Sequencing of 231 forensic genetic markers using the MiSeq FGx™ forensic genomics system – an evaluation of the assay and software

The MiSeq FGx™ Forensic Genomics System types 231 genetic markers in one multiplex polymerase chain reaction (PCR) assay. The markers include core forensic short tandem repeats (STRs) as well as identity, ancestry and phenotype informative short nucleotide polymorphisms (SNPs). In this work, the MiSeq FGx™ Forensic Genomics System was evaluated by analysing reproducibility, sensitivity, mixture identification and forensic phenotyping capabilities of the assay. Furthermore, the genotype calling of the ForenSeq™ Universal Analysis Software was verified by analysing fastq.gz files from the MiSeq FGx™ platform using the softwares STRinNGS and GATK. Overall, the performance of the MiSeq FGx™ Forensic Genomics System was high. However, locus and allele drop-outs were relatively frequent at six loci (two STRs and four human identification SNPs) due to low read depth or skewed heterozygote balances, and the stutter ratios were larger than those observed with conventional STR genotyping methods. The risk of locus and allele drop-outs increased dramatically when the amount of DNA in the first PCR was lower than 250 pg. Two-person 50:1 mixtures were identified as mixtures, whereas 100:1 and 1 000:1 mixtures were not. Y-chromosomal short tandem repeats (Y-STRs) alleles were detected in the 100:1 and 1 000:1 female/male mixtures. The ForenSeq™ Universal Analysis Software provided the data analyst with useful alerts that simplified the analysis of the large number of markers. Many of the alerts were due to user-defined, locus-specific criteria. The results shown here indicated that the default settings should be altered for some loci. Also, recommended changes to the assay and software are discussed.

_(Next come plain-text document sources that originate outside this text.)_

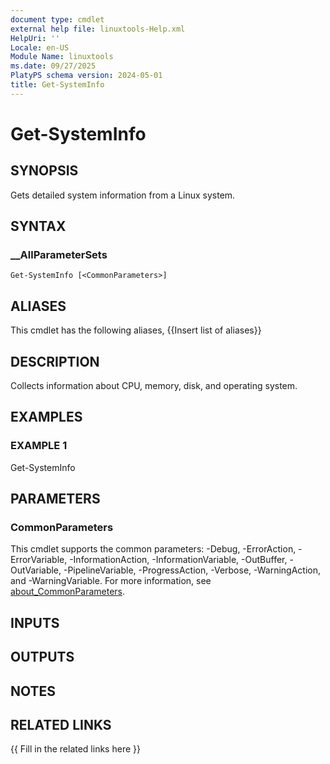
 ```yaml
---
document type: cmdlet
external help file: linuxtools-Help.xml
HelpUri: ''
Locale: en-US
Module Name: linuxtools
ms.date: 09/27/2025
PlatyPS schema version: 2024-05-01
title: Get-SystemInfo
---
```


# Get-SystemInfo

## SYNOPSIS

Gets detailed system information from a Linux system.

## SYNTAX

### __AllParameterSets

```
Get-SystemInfo [<CommonParameters>]
```

## ALIASES

This cmdlet has the following aliases,
  {{Insert list of aliases}}

## DESCRIPTION

Collects information about CPU, memory, disk, and operating system.

## EXAMPLES

### EXAMPLE 1

Get-SystemInfo

## PARAMETERS

### CommonParameters

This cmdlet supports the common parameters: -Debug, -ErrorAction, -ErrorVariable,
-InformationAction, -InformationVariable, -OutBuffer, -OutVariable, -PipelineVariable,
-ProgressAction, -Verbose, -WarningAction, and -WarningVariable. For more information, see
[about_CommonParameters](https://go.microsoft.com/fwlink/?LinkID=113216).

## INPUTS

## OUTPUTS

## NOTES

## RELATED LINKS

{{ Fill in the related links here }}

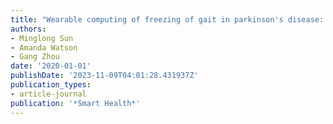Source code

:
 ```yaml
---
title: "Wearable computing of freezing of gait in parkinson's disease: a survey"
authors:
- Minglong Sun
- Amanda Watson
- Gang Zhou
date: '2020-01-01'
publishDate: '2023-11-09T04:01:28.431937Z'
publication_types:
- article-journal
publication: '*Smart Health*'
---
```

MiSeq FGx™ 法医基因组学系统可通过单次多重聚合酶链式反应（PCR）检测体系，对231个遗传标记完成分型。该系统涵盖的标记包括核心法医短串联重复序列（STRs），以及用于身份识别、祖源分析与表型预测的信息性单核苷酸多态性（SNPs）。本研究通过分析该检测体系的重复性、灵敏度、混合样本识别能力与法医表型分型性能，对MiSeq FGx™ 法医基因组学系统进行了全面评估。此外，本研究借助STRinNGS与GATK软件，对MiSeq FGx™ 平台产出的fastq.gz文件进行分析，验证了ForenSeq™ 通用分析软件（ForenSeq™ Universal Analysis Software）的基因型检出准确性。整体而言，MiSeq FGx™ 法医基因组学系统的分型性能优异。但由于测序读深较低或杂合子平衡偏移，6个遗传位点（2个STRs与4个人类身份识别SNPs）出现位点与等位基因丢失的频率相对较高，且其滑动峰比例高于传统STR分型方法的检测结果。当首轮PCR的模板DNA投入量低于250 pg时，位点与等位基因丢失的风险会显著升高。50:1比例的二人混合样本可被准确识别为混合样本，但100:1与1000:1比例的混合样本则无法被正确识别。在100:1与1000:1比例的女/男混合样本中，均检出了Y染色体短串联重复序列（Y-STRs）的等位基因。ForenSeq™ 通用分析软件可向数据分析人员提供实用的告警提示，简化了海量遗传标记的分析流程，其中多数告警基于用户自定义的位点特异性判定标准生成。本研究结果显示，部分位点的默认分析参数需要进行调整。此外，本文还讨论了针对该检测体系与分析软件的优化改进建议。